*BRIEF:* Before copying the entries, remove the pictures; everything else stays exactly as it is.

*RECORDED INFORMATION:*
▶

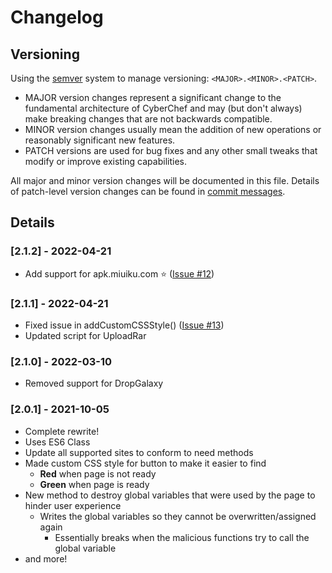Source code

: # Changelog

## Versioning

Using the [semver](https://semver.org/) system to manage versioning: `<MAJOR>.<MINOR>.<PATCH>`.

- MAJOR version changes represent a significant change to the fundamental architecture of CyberChef and may (but don't always) make breaking changes that are not backwards compatible.
- MINOR version changes usually mean the addition of new operations or reasonably significant new features.
- PATCH versions are used for bug fixes and any other small tweaks that modify or improve existing capabilities.

All major and minor version changes will be documented in this file. Details of patch-level version changes can be found in [commit messages](https://github.com/PrimePlaya24/dl-site-scrubber/commits/master).


## Details

### [2.1.2] - 2022-04-21
- Add support for apk.miuiku.com ⭐ ([Issue #12](https://github.com/PrimePlaya24/dl-site-scrubber/issues/12))

### [2.1.1] - 2022-04-21
- Fixed issue in addCustomCSSStyle() ([Issue #13](https://github.com/PrimePlaya24/dl-site-scrubber/issues/13))
- Updated script for UploadRar

### [2.1.0] - 2022-03-10
- Removed support for DropGalaxy

### [2.0.1] - 2021-10-05
- Complete rewrite!
- Uses ES6 Class
- Update all supported sites to conform to need methods
- Made custom CSS style for button to make it easier to find
    - **Red** when page is not ready
    - **Green** when page is ready
- New method to destroy global variables that were used by the page to hinder user experience
    - Writes the global variables so they cannot be overwritten/assigned again
        - Essentially breaks when the malicious functions try to call the global variable
- and more!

◀

*FINISHED TASK:*
Source code

: # Changelog

## Versioning

Using the [semver](https://semver.org/) system to manage versioning: `<MAJOR>.<MINOR>.<PATCH>`.

- MAJOR version changes represent a significant change to the fundamental architecture of CyberChef and may (but don't always) make breaking changes that are not backwards compatible.
- MINOR version changes usually mean the addition of new operations or reasonably significant new features.
- PATCH versions are used for bug fixes and any other small tweaks that modify or improve existing capabilities.

All major and minor version changes will be documented in this file. Details of patch-level version changes can be found in [commit messages](https://github.com/PrimePlaya24/dl-site-scrubber/commits/master).


## Details

### [2.1.2] - 2022-04-21
- Add support for apk.miuiku.com ⭐ ([Issue #12](https://github.com/PrimePlaya24/dl-site-scrubber/issues/12))

### [2.1.1] - 2022-04-21
- Fixed issue in addCustomCSSStyle() ([Issue #13](https://github.com/PrimePlaya24/dl-site-scrubber/issues/13))
- Updated script for UploadRar

### [2.1.0] - 2022-03-10
- Removed support for DropGalaxy

### [2.0.1] - 2021-10-05
- Complete rewrite!
- Uses ES6 Class
- Update all supported sites to conform to need methods
- Made custom CSS style for button to make it easier to find
    - **Red** when page is not ready
    - **Green** when page is ready
- New method to destroy global variables that were used by the page to hinder user experience
    - Writes the global variables so they cannot be overwritten/assigned again
        - Essentially breaks when the malicious functions try to call the global variable
- and more!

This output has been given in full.